In his homily, Haake mentioned “friends who decided to watch simultaneously to capture a sense of still being the body of Christ in a time whose conditions preclude our physical presence with one another.” We offered petitions that civil leaders will be “compassionate and just” in facing Covid-19. We prayed for scientists, physicians and all health care workers: “May the Lord strengthen their resolve and sustain them in their exhaustion.”
On my other screen, our virtual meeting rectangles mostly stayed quiet, save the occasional hollering child or nonspecific crash. When it came time for the sign of peace, we waved to each other. “Peace, Bill!” “Peace, Eileen!” “Peace, Jess!”
Then Mass ended, and my husband hit the power button; no rush to be first to the parking lot. But on Zoom, our reunion continued, turning into an hourlong brunch that served up as much compassion, faith and love as the service we’d just attended.
None of us goes to work in real life anymore, we established, and we all have to manage some homeschooling.
The CPA works as an accountant for a trading firm, watching every hour as the virus takes its toll on the economy. Two sons, both in grade school, do worksheets and shoot baskets on a hoop that hooks over a door in the basement.
The exhibit designer in Denver still has some planning in the works, but “all my museums are closed, so all our projects are kind of shut down. And no one wants to give $1 million to a museum right now,” she said. It might be just as well, since if her young daughter and son “have to do six hours of school work, I can’t do my work,” she added.
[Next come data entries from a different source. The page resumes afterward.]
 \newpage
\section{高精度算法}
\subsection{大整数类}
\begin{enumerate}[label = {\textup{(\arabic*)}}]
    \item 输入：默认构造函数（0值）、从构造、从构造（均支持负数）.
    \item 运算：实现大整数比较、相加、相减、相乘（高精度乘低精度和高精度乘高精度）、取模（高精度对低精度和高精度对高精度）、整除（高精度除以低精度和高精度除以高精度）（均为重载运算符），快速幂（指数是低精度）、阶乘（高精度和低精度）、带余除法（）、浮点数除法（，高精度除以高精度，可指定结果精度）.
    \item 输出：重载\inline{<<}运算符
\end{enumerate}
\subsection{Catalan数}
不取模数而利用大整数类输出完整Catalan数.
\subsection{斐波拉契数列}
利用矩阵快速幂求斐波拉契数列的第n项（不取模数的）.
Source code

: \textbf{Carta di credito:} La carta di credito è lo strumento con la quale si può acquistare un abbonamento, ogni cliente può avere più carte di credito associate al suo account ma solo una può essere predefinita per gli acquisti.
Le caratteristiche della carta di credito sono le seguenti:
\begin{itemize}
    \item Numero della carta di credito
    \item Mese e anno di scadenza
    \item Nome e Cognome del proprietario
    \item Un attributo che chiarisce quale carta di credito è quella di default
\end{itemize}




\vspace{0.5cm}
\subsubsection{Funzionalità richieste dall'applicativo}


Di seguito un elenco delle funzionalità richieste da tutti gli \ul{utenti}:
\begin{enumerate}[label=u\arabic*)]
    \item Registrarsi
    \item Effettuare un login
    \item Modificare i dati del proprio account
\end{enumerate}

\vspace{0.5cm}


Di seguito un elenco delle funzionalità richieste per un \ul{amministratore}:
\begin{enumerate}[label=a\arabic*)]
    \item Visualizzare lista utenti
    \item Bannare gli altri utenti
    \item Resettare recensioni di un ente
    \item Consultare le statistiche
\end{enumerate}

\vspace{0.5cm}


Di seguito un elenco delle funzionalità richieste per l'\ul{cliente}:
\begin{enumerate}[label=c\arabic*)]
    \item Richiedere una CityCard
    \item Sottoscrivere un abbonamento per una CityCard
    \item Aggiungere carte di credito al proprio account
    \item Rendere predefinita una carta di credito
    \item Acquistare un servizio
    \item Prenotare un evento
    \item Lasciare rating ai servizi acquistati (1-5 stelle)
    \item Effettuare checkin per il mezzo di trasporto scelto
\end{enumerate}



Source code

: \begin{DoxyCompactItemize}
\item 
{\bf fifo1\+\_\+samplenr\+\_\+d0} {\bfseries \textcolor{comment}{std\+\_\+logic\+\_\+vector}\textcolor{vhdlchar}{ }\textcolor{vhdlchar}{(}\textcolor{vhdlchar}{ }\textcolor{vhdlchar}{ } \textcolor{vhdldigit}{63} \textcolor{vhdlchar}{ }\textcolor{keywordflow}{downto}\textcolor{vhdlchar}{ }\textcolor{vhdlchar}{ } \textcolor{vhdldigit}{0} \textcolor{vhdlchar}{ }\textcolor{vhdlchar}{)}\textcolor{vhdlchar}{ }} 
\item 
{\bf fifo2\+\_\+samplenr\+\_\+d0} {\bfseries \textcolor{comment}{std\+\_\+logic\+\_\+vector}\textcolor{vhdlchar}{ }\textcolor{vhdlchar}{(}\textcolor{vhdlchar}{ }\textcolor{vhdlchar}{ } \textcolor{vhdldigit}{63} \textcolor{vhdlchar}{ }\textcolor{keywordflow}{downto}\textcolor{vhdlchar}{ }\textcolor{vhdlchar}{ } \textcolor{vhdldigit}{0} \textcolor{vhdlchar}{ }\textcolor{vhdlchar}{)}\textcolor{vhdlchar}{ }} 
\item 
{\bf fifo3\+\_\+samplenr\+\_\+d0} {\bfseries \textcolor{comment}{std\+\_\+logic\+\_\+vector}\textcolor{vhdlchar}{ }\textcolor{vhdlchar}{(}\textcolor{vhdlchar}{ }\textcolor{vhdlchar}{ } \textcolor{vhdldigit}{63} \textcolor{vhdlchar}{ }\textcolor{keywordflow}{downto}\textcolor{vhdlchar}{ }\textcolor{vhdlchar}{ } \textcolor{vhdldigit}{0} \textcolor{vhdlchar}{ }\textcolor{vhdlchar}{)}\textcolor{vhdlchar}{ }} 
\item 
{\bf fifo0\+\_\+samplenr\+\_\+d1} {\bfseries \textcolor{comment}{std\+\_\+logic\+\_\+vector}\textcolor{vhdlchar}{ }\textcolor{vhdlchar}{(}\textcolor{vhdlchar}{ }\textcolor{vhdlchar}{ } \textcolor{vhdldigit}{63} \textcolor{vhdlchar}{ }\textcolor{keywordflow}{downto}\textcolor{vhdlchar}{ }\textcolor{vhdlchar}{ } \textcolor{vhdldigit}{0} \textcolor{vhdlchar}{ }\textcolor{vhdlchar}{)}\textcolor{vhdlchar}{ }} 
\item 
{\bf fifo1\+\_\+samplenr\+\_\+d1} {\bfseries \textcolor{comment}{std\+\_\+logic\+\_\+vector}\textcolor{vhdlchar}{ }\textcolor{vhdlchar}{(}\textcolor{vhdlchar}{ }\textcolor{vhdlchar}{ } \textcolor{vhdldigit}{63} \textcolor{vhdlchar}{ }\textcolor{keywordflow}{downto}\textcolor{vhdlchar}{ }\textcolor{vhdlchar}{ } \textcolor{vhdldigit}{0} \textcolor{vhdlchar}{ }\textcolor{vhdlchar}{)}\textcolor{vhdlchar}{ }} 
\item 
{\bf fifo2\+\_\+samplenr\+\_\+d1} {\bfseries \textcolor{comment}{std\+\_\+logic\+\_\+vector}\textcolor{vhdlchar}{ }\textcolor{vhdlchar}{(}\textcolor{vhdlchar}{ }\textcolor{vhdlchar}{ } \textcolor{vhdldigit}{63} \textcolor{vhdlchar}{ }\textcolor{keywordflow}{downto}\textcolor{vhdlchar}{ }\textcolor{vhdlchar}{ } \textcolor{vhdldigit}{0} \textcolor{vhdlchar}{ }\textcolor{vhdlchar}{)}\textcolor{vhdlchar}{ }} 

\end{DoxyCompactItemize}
The nonprofit whiz in New Jersey just filed for unemployment so she can become a full-time teacher for three kids, first grade and younger. One child requires intensive behavioral, occupational and speech therapy. “And I’m, like, the crappiest teacher,” she said.
A friendly reply came from the rectangles: “I don’t think anyone is judging right now.”
We agreed this new world order demands new skills, new perspectives and more flexibility than any of us saw coming, even a week ago. Maybe we’ll do Mass again, at some point, though “seeing that giant basilica empty is sort of sad,” someone lamented. At least on this Sunday, the first of an untold number to come in the era of coronavirus, my den and our rectangles were full.